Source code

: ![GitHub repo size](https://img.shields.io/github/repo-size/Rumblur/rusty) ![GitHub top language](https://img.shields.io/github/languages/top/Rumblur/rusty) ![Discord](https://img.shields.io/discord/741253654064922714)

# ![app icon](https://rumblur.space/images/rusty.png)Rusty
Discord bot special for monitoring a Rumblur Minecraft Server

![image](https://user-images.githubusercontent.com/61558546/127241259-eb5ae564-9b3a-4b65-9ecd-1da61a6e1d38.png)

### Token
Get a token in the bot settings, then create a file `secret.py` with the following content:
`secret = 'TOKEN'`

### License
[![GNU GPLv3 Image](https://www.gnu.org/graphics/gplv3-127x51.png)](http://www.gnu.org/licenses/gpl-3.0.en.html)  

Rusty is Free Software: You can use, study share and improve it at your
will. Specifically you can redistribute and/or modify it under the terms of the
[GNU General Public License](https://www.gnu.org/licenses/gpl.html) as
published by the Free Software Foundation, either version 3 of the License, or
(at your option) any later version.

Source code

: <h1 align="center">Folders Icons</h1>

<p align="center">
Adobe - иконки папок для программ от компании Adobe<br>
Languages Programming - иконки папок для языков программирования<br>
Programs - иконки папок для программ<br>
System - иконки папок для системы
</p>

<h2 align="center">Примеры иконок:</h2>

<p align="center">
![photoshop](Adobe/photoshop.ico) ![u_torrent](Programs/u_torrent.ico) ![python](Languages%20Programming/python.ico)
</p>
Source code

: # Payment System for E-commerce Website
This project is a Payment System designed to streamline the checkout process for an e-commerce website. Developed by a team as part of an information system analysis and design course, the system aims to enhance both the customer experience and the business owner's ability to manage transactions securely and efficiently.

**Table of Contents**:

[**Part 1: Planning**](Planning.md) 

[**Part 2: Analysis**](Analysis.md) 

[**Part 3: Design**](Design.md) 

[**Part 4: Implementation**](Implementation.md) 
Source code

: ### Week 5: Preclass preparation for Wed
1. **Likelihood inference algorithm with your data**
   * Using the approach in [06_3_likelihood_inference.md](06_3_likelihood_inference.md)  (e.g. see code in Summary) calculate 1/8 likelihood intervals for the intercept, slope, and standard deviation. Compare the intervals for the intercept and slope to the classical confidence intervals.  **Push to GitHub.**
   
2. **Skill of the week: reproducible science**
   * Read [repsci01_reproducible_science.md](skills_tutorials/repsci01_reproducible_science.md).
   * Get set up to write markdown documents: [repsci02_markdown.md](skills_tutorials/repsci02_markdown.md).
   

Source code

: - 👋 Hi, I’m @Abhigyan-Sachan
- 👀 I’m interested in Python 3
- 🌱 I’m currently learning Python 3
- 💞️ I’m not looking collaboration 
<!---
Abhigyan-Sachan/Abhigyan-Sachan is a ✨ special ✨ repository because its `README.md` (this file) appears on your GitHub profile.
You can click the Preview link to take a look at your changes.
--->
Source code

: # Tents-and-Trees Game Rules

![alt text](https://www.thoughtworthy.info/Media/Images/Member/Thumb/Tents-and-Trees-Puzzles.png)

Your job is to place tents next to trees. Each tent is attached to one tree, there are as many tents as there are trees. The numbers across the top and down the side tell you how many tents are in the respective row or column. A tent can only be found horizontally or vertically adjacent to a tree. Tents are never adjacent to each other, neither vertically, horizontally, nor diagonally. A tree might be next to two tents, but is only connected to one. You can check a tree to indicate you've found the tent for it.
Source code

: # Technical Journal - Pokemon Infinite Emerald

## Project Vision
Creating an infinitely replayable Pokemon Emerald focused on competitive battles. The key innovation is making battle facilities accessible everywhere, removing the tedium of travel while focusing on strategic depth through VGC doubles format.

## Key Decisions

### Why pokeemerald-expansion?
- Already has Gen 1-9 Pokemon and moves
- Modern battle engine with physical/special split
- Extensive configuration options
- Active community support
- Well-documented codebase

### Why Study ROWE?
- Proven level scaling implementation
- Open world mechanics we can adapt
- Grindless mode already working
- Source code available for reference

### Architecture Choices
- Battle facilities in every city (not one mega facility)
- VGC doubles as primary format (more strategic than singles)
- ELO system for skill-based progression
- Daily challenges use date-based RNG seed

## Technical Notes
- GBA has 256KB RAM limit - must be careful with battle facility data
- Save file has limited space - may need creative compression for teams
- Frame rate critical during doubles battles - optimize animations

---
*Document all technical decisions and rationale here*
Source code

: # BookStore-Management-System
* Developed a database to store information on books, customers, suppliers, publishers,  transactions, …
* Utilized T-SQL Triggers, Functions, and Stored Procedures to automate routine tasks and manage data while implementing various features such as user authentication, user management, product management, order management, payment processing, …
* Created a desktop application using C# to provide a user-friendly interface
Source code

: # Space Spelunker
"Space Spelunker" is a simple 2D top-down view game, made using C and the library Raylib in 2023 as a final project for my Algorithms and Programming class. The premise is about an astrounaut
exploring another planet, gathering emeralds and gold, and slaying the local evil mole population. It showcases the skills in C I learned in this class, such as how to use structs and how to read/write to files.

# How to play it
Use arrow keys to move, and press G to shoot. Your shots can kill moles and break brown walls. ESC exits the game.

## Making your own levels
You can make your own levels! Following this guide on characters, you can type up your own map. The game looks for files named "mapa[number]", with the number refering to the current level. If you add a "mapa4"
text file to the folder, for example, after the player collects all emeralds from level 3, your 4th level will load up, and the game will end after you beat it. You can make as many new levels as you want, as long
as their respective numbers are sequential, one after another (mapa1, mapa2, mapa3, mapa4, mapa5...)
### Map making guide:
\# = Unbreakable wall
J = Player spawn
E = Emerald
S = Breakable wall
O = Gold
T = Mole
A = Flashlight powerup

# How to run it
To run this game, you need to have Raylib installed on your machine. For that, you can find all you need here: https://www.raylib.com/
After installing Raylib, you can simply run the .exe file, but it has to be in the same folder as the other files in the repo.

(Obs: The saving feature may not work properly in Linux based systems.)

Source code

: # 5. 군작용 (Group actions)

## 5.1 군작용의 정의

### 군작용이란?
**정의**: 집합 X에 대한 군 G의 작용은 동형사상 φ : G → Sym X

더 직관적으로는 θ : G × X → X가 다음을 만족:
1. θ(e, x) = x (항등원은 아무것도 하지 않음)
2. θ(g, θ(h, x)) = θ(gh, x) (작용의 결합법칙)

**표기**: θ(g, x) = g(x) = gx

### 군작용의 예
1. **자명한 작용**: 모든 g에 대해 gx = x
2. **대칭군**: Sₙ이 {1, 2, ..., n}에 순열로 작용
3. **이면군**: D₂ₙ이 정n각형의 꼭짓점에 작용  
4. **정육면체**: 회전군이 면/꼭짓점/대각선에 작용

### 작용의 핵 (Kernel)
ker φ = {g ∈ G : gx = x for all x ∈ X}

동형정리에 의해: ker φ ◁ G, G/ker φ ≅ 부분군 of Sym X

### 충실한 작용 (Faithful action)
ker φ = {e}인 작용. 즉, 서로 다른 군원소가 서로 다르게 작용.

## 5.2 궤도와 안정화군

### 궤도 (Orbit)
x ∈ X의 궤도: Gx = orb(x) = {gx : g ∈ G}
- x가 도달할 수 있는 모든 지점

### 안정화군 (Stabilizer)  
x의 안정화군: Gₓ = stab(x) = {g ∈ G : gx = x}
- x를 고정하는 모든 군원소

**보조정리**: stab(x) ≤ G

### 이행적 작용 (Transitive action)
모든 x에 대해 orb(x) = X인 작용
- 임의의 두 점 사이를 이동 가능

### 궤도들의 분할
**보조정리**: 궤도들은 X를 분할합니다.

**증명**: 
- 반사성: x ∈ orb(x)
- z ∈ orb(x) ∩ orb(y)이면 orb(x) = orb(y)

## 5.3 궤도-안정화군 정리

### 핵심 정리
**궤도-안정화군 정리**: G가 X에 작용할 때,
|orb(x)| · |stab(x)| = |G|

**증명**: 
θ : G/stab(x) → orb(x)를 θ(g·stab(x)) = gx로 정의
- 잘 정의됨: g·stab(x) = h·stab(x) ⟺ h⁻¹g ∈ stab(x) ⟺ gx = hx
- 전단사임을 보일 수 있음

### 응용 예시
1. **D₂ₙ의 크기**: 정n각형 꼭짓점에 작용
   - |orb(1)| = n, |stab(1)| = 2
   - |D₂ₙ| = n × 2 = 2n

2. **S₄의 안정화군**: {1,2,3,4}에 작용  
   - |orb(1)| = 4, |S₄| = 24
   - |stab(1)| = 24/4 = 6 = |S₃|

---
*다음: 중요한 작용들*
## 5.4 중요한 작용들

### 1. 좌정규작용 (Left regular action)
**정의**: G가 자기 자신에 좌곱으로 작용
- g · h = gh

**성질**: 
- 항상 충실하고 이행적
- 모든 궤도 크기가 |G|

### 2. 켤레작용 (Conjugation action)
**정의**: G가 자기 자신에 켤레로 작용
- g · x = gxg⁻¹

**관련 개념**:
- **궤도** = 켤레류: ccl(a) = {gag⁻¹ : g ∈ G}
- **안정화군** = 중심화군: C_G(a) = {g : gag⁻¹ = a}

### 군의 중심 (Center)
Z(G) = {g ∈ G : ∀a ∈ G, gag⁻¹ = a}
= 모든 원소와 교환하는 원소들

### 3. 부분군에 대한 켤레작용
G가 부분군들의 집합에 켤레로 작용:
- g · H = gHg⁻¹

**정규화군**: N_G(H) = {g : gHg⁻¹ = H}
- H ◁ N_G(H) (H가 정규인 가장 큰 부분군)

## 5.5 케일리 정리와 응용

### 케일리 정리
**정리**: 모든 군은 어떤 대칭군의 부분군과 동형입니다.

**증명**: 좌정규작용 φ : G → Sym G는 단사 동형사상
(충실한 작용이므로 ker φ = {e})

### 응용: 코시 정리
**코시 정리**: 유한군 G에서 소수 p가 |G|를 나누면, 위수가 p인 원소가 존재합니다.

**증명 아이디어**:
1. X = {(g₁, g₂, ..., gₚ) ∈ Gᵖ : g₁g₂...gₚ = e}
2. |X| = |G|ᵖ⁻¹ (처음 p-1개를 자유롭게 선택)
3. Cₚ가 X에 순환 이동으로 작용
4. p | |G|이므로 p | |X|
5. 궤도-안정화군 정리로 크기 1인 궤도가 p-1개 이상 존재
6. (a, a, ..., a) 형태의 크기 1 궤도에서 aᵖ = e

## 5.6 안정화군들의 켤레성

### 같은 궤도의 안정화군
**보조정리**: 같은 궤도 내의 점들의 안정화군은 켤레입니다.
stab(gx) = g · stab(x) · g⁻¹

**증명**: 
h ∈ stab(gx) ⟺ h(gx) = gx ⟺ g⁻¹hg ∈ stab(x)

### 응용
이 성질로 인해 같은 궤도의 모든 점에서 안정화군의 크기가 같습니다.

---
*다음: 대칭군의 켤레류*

== Assignment ==
What this exercise asks for is every line of the data above with the word "will".

== Output for this exercise ==
will. Specifically you can redistribute and/or modify it under the terms of the
text file to the folder, for example, after the player collects all emeralds from level 3, your 4th level will load up, and the game will end after you beat it. You can make as many new levels as you want, as long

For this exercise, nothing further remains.